Document images with source code:
———
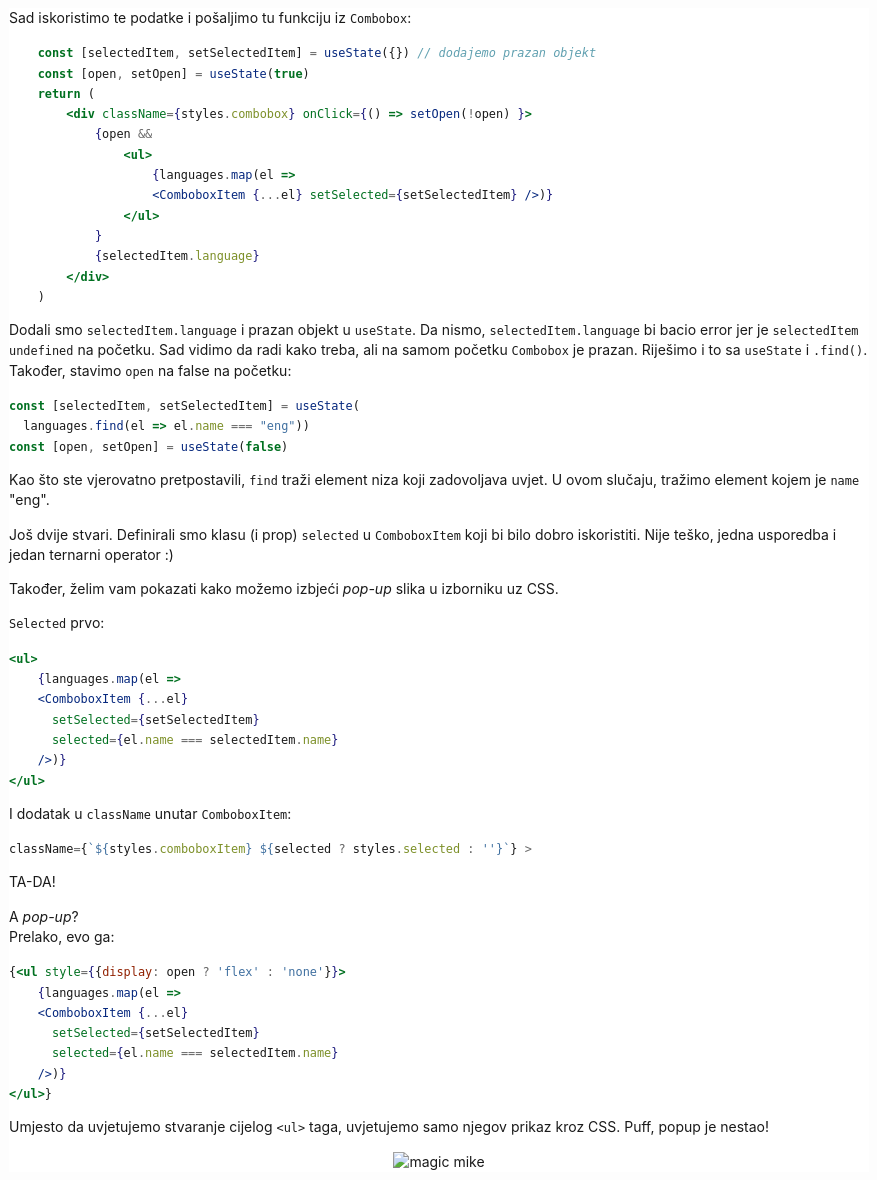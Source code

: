 Sad iskoristimo te podatke i pošaljimo tu funkciju iz `Combobox`:
```jsx
    const [selectedItem, setSelectedItem] = useState({}) // dodajemo prazan objekt 
    const [open, setOpen] = useState(true)
    return (
        <div className={styles.combobox} onClick={() => setOpen(!open) }>
            {open &&
                <ul>
                    {languages.map(el => 
                    <ComboboxItem {...el} setSelected={setSelectedItem} />)}
                </ul>
            }
            {selectedItem.language}
        </div>
    )
```
Dodali smo `selectedItem.language` i prazan objekt u `useState`. Da nismo, `selectedItem.language` bi bacio error jer je `selectedItem` `undefined` na početku. Sad vidimo da radi kako treba, ali na samom početku `Combobox` je prazan. Riješimo i to sa `useState` i `.find()`. Također, stavimo `open` na false na početku:
```jsx
const [selectedItem, setSelectedItem] = useState(
  languages.find(el => el.name === "eng"))
const [open, setOpen] = useState(false)
```
Kao što ste vjerovatno pretpostavili, `find` traži element niza koji zadovoljava uvjet. U ovom slučaju, tražimo element kojem je `name` "eng".
 
Još dvije stvari. Definirali smo klasu (i prop) `selected` u `ComboboxItem` koji bi bilo dobro iskoristiti. Nije teško, jedna usporedba i jedan ternarni operator :)
 
Također, želim vam pokazati kako možemo izbjeći *pop-up* slika u izborniku uz CSS.
 
`Selected` prvo: 
```jsx
<ul>
    {languages.map(el => 
    <ComboboxItem {...el} 
      setSelected={setSelectedItem}
      selected={el.name === selectedItem.name}
    />)}
</ul>
```
I dodatak u `className` unutar `ComboboxItem`:
```jsx
className={`${styles.comboboxItem} ${selected ? styles.selected : ''}`} >
```
 
TA-DA!
 
A *pop-up*? <br/>
Prelako, evo ga:
```jsx
{<ul style={{display: open ? 'flex' : 'none'}}>
    {languages.map(el => 
    <ComboboxItem {...el} 
      setSelected={setSelectedItem}
      selected={el.name === selectedItem.name}
    />)}
</ul>}
```
Umjesto da uvjetujemo stvaranje cijelog `<ul>` taga, uvjetujemo samo njegov prikaz kroz CSS.
Puff, popup je nestao!
<p align="center">
  <img src="https://64.media.tumblr.com/f23a0db6c619a6fced743a99072dfda0/tumblr_ok537gbTCy1v9tcydo1_500.gif" alt="magic mike" />
</p>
———
**Work to be completed:**
All of the entries must be reproduced exactly, with no pictures kept.

**Task response:**
Source code

: Sad iskoristimo te podatke i pošaljimo tu funkciju iz `Combobox`:
```jsx
    const [selectedItem, setSelectedItem] = useState({}) // dodajemo prazan objekt 
    const [open, setOpen] = useState(true)
    return (
        <div className={styles.combobox} onClick={() => setOpen(!open) }>
            {open &&
                <ul>
                    {languages.map(el => 
                    <ComboboxItem {...el} setSelected={setSelectedItem} />)}
                </ul>
            }
            {selectedItem.language}
        </div>
    )
```
Dodali smo `selectedItem.language` i prazan objekt u `useState`. Da nismo, `selectedItem.language` bi bacio error jer je `selectedItem` `undefined` na početku. Sad vidimo da radi kako treba, ali na samom početku `Combobox` je prazan. Riješimo i to sa `useState` i `.find()`. Također, stavimo `open` na false na početku:
```jsx
const [selectedItem, setSelectedItem] = useState(
  languages.find(el => el.name === "eng"))
const [open, setOpen] = useState(false)
```
Kao što ste vjerovatno pretpostavili, `find` traži element niza koji zadovoljava uvjet. U ovom slučaju, tražimo element kojem je `name` "eng".
 
Još dvije stvari. Definirali smo klasu (i prop) `selected` u `ComboboxItem` koji bi bilo dobro iskoristiti. Nije teško, jedna usporedba i jedan ternarni operator :)
 
Također, želim vam pokazati kako možemo izbjeći *pop-up* slika u izborniku uz CSS.
 
`Selected` prvo: 
```jsx
<ul>
    {languages.map(el => 
    <ComboboxItem {...el} 
      setSelected={setSelectedItem}
      selected={el.name === selectedItem.name}
    />)}
</ul>
```
I dodatak u `className` unutar `ComboboxItem`:
```jsx
className={`${styles.comboboxItem} ${selected ? styles.selected : ''}`} >
```
 
TA-DA!
 
A *pop-up*? <br/>
Prelako, evo ga:
```jsx
{<ul style={{display: open ? 'flex' : 'none'}}>
    {languages.map(el => 
    <ComboboxItem {...el} 
      setSelected={setSelectedItem}
      selected={el.name === selectedItem.name}
    />)}
</ul>}
```
Umjesto da uvjetujemo stvaranje cijelog `<ul>` taga, uvjetujemo samo njegov prikaz kroz CSS.
Puff, popup je nestao!
<p align="center">
  <img src="https://64.media.tumblr.com/f23a0db6c619a6fced743a99072dfda0/tumblr_ok537gbTCy1v9tcydo1_500.gif" alt="magic mike" />
</p>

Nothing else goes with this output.